+++ Extracted information +++
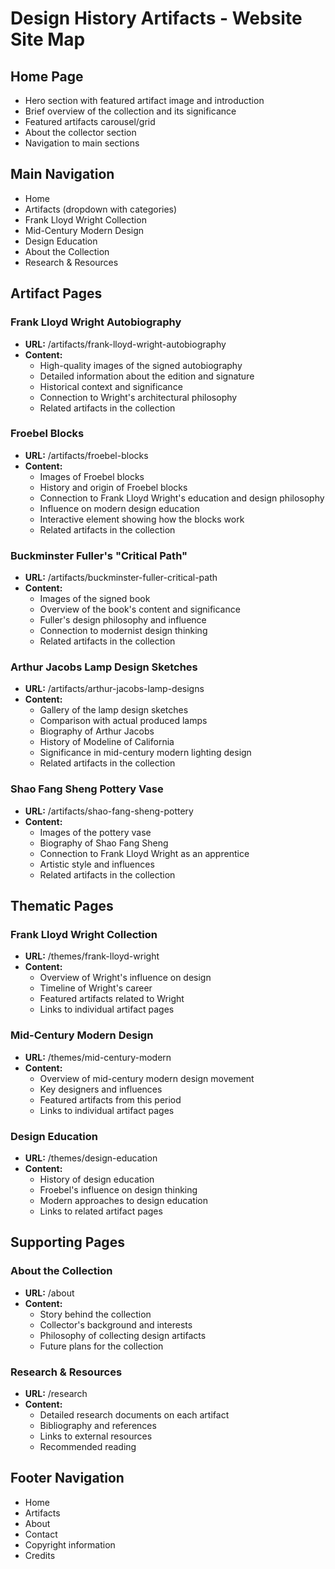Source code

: # Design History Artifacts - Website Site Map

## Home Page
- Hero section with featured artifact image and introduction
- Brief overview of the collection and its significance
- Featured artifacts carousel/grid
- About the collector section
- Navigation to main sections

## Main Navigation
- Home
- Artifacts (dropdown with categories)
- Frank Lloyd Wright Collection
- Mid-Century Modern Design
- Design Education
- About the Collection
- Research & Resources

## Artifact Pages

### Frank Lloyd Wright Autobiography
- **URL:** /artifacts/frank-lloyd-wright-autobiography
- **Content:**
  - High-quality images of the signed autobiography
  - Detailed information about the edition and signature
  - Historical context and significance
  - Connection to Wright's architectural philosophy
  - Related artifacts in the collection

### Froebel Blocks
- **URL:** /artifacts/froebel-blocks
- **Content:**
  - Images of Froebel blocks
  - History and origin of Froebel blocks
  - Connection to Frank Lloyd Wright's education and design philosophy
  - Influence on modern design education
  - Interactive element showing how the blocks work
  - Related artifacts in the collection

### Buckminster Fuller's "Critical Path"
- **URL:** /artifacts/buckminster-fuller-critical-path
- **Content:**
  - Images of the signed book
  - Overview of the book's content and significance
  - Fuller's design philosophy and influence
  - Connection to modernist design thinking
  - Related artifacts in the collection

### Arthur Jacobs Lamp Design Sketches
- **URL:** /artifacts/arthur-jacobs-lamp-designs
- **Content:**
  - Gallery of the lamp design sketches
  - Comparison with actual produced lamps
  - Biography of Arthur Jacobs
  - History of Modeline of California
  - Significance in mid-century modern lighting design
  - Related artifacts in the collection

### Shao Fang Sheng Pottery Vase
- **URL:** /artifacts/shao-fang-sheng-pottery
- **Content:**
  - Images of the pottery vase
  - Biography of Shao Fang Sheng
  - Connection to Frank Lloyd Wright as an apprentice
  - Artistic style and influences
  - Related artifacts in the collection

## Thematic Pages

### Frank Lloyd Wright Collection
- **URL:** /themes/frank-lloyd-wright
- **Content:**
  - Overview of Wright's influence on design
  - Timeline of Wright's career
  - Featured artifacts related to Wright
  - Links to individual artifact pages

### Mid-Century Modern Design
- **URL:** /themes/mid-century-modern
- **Content:**
  - Overview of mid-century modern design movement
  - Key designers and influences
  - Featured artifacts from this period
  - Links to individual artifact pages

### Design Education
- **URL:** /themes/design-education
- **Content:**
  - History of design education
  - Froebel's influence on design thinking
  - Modern approaches to design education
  - Links to related artifact pages

## Supporting Pages

### About the Collection
- **URL:** /about
- **Content:**
  - Story behind the collection
  - Collector's background and interests
  - Philosophy of collecting design artifacts
  - Future plans for the collection

### Research & Resources
- **URL:** /research
- **Content:**
  - Detailed research documents on each artifact
  - Bibliography and references
  - Links to external resources
  - Recommended reading

## Footer Navigation
- Home
- Artifacts
- About
- Contact
- Copyright information
- Credits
+++
Copy every line of the records exactly as it is written, but not the pictures.

Solved exercise:
Source code

: # Design History Artifacts - Website Site Map

## Home Page
- Hero section with featured artifact image and introduction
- Brief overview of the collection and its significance
- Featured artifacts carousel/grid
- About the collector section
- Navigation to main sections

## Main Navigation
- Home
- Artifacts (dropdown with categories)
- Frank Lloyd Wright Collection
- Mid-Century Modern Design
- Design Education
- About the Collection
- Research & Resources

## Artifact Pages

### Frank Lloyd Wright Autobiography
- **URL:** /artifacts/frank-lloyd-wright-autobiography
- **Content:**
  - High-quality images of the signed autobiography
  - Detailed information about the edition and signature
  - Historical context and significance
  - Connection to Wright's architectural philosophy
  - Related artifacts in the collection

### Froebel Blocks
- **URL:** /artifacts/froebel-blocks
- **Content:**
  - Images of Froebel blocks
  - History and origin of Froebel blocks
  - Connection to Frank Lloyd Wright's education and design philosophy
  - Influence on modern design education
  - Interactive element showing how the blocks work
  - Related artifacts in the collection

### Buckminster Fuller's "Critical Path"
- **URL:** /artifacts/buckminster-fuller-critical-path
- **Content:**
  - Images of the signed book
  - Overview of the book's content and significance
  - Fuller's design philosophy and influence
  - Connection to modernist design thinking
  - Related artifacts in the collection

### Arthur Jacobs Lamp Design Sketches
- **URL:** /artifacts/arthur-jacobs-lamp-designs
- **Content:**
  - Gallery of the lamp design sketches
  - Comparison with actual produced lamps
  - Biography of Arthur Jacobs
  - History of Modeline of California
  - Significance in mid-century modern lighting design
  - Related artifacts in the collection

### Shao Fang Sheng Pottery Vase
- **URL:** /artifacts/shao-fang-sheng-pottery
- **Content:**
  - Images of the pottery vase
  - Biography of Shao Fang Sheng
  - Connection to Frank Lloyd Wright as an apprentice
  - Artistic style and influences
  - Related artifacts in the collection

## Thematic Pages

### Frank Lloyd Wright Collection
- **URL:** /themes/frank-lloyd-wright
- **Content:**
  - Overview of Wright's influence on design
  - Timeline of Wright's career
  - Featured artifacts related to Wright
  - Links to individual artifact pages

### Mid-Century Modern Design
- **URL:** /themes/mid-century-modern
- **Content:**
  - Overview of mid-century modern design movement
  - Key designers and influences
  - Featured artifacts from this period
  - Links to individual artifact pages

### Design Education
- **URL:** /themes/design-education
- **Content:**
  - History of design education
  - Froebel's influence on design thinking
  - Modern approaches to design education
  - Links to related artifact pages

## Supporting Pages

### About the Collection
- **URL:** /about
- **Content:**
  - Story behind the collection
  - Collector's background and interests
  - Philosophy of collecting design artifacts
  - Future plans for the collection

### Research & Resources
- **URL:** /research
- **Content:**
  - Detailed research documents on each artifact
  - Bibliography and references
  - Links to external resources
  - Recommended reading

## Footer Navigation
- Home
- Artifacts
- About
- Contact
- Copyright information
- Credits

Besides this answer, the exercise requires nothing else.